## TASK GOAL
Quote the listing below in its entirety.

── DATA FOR THIS EXERCISE ──

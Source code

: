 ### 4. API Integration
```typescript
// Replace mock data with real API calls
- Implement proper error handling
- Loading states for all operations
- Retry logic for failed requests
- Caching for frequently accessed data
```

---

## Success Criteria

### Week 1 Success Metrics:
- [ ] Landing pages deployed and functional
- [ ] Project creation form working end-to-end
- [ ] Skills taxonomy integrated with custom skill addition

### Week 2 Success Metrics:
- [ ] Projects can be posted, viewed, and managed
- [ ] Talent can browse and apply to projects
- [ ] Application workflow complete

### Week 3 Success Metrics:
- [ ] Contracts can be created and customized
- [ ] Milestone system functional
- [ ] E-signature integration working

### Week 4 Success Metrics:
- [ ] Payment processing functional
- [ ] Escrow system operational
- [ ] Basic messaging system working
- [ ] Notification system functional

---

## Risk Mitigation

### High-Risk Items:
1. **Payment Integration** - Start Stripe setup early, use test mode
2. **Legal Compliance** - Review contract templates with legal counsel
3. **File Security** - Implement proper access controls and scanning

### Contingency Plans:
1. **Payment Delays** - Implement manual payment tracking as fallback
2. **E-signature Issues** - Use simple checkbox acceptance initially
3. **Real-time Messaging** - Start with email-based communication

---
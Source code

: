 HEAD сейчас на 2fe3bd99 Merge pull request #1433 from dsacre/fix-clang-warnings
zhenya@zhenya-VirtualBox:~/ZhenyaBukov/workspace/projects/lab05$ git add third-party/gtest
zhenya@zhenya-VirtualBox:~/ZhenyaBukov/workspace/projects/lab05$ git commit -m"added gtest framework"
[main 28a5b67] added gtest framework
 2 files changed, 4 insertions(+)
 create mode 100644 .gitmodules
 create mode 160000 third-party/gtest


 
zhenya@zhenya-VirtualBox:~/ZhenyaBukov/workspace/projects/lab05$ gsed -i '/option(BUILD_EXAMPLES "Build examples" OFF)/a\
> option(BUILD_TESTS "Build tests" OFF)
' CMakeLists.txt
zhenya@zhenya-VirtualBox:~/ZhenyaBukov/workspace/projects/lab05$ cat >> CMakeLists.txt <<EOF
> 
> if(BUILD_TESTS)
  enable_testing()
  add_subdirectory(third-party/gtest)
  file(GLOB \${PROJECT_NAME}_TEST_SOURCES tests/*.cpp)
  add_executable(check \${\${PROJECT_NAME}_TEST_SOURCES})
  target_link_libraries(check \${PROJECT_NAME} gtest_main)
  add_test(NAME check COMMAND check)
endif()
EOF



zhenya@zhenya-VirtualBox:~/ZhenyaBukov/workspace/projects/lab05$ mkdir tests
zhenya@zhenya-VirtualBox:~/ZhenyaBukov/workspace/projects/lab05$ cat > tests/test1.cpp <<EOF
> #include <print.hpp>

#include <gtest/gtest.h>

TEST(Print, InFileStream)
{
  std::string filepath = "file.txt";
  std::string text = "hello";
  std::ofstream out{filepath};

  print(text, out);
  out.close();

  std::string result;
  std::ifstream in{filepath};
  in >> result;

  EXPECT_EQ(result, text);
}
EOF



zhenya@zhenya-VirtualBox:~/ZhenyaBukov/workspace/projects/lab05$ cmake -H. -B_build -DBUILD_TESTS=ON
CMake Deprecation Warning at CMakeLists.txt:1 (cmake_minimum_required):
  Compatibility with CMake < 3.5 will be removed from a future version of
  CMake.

───

## WRITTEN RESPONSE
Source code

: ### 4. API Integration
```typescript
// Replace mock data with real API calls
- Implement proper error handling
- Loading states for all operations
- Retry logic for failed requests
- Caching for frequently accessed data
```

---

## Success Criteria

### Week 1 Success Metrics:
- [ ] Landing pages deployed and functional
- [ ] Project creation form working end-to-end
- [ ] Skills taxonomy integrated with custom skill addition

### Week 2 Success Metrics:
- [ ] Projects can be posted, viewed, and managed
- [ ] Talent can browse and apply to projects
- [ ] Application workflow complete

### Week 3 Success Metrics:
- [ ] Contracts can be created and customized
- [ ] Milestone system functional
- [ ] E-signature integration working

### Week 4 Success Metrics:
- [ ] Payment processing functional
- [ ] Escrow system operational
- [ ] Basic messaging system working
- [ ] Notification system functional

---

## Risk Mitigation

### High-Risk Items:
1. **Payment Integration** - Start Stripe setup early, use test mode
2. **Legal Compliance** - Review contract templates with legal counsel
3. **File Security** - Implement proper access controls and scanning

### Contingency Plans:
1. **Payment Delays** - Implement manual payment tracking as fallback
2. **E-signature Issues** - Use simple checkbox acceptance initially
3. **Real-time Messaging** - Start with email-based communication

---
Source code

: HEAD сейчас на 2fe3bd99 Merge pull request #1433 from dsacre/fix-clang-warnings
zhenya@zhenya-VirtualBox:~/ZhenyaBukov/workspace/projects/lab05$ git add third-party/gtest
zhenya@zhenya-VirtualBox:~/ZhenyaBukov/workspace/projects/lab05$ git commit -m"added gtest framework"
[main 28a5b67] added gtest framework
 2 files changed, 4 insertions(+)
 create mode 100644 .gitmodules
 create mode 160000 third-party/gtest


 
zhenya@zhenya-VirtualBox:~/ZhenyaBukov/workspace/projects/lab05$ gsed -i '/option(BUILD_EXAMPLES "Build examples" OFF)/a\
> option(BUILD_TESTS "Build tests" OFF)
' CMakeLists.txt
zhenya@zhenya-VirtualBox:~/ZhenyaBukov/workspace/projects/lab05$ cat >> CMakeLists.txt <<EOF
> 
> if(BUILD_TESTS)
  enable_testing()
  add_subdirectory(third-party/gtest)
  file(GLOB \${PROJECT_NAME}_TEST_SOURCES tests/*.cpp)
  add_executable(check \${\${PROJECT_NAME}_TEST_SOURCES})
  target_link_libraries(check \${PROJECT_NAME} gtest_main)
  add_test(NAME check COMMAND check)
endif()
EOF



zhenya@zhenya-VirtualBox:~/ZhenyaBukov/workspace/projects/lab05$ mkdir tests
zhenya@zhenya-VirtualBox:~/ZhenyaBukov/workspace/projects/lab05$ cat > tests/test1.cpp <<EOF
> #include <print.hpp>

#include <gtest/gtest.h>

TEST(Print, InFileStream)
{
  std::string filepath = "file.txt";
  std::string text = "hello";
  std::ofstream out{filepath};

  print(text, out);
  out.close();

  std::string result;
  std::ifstream in{filepath};
  in >> result;

  EXPECT_EQ(result, text);
}
EOF



zhenya@zhenya-VirtualBox:~/ZhenyaBukov/workspace/projects/lab05$ cmake -H. -B_build -DBUILD_TESTS=ON
CMake Deprecation Warning at CMakeLists.txt:1 (cmake_minimum_required):
  Compatibility with CMake < 3.5 will be removed from a future version of
  CMake.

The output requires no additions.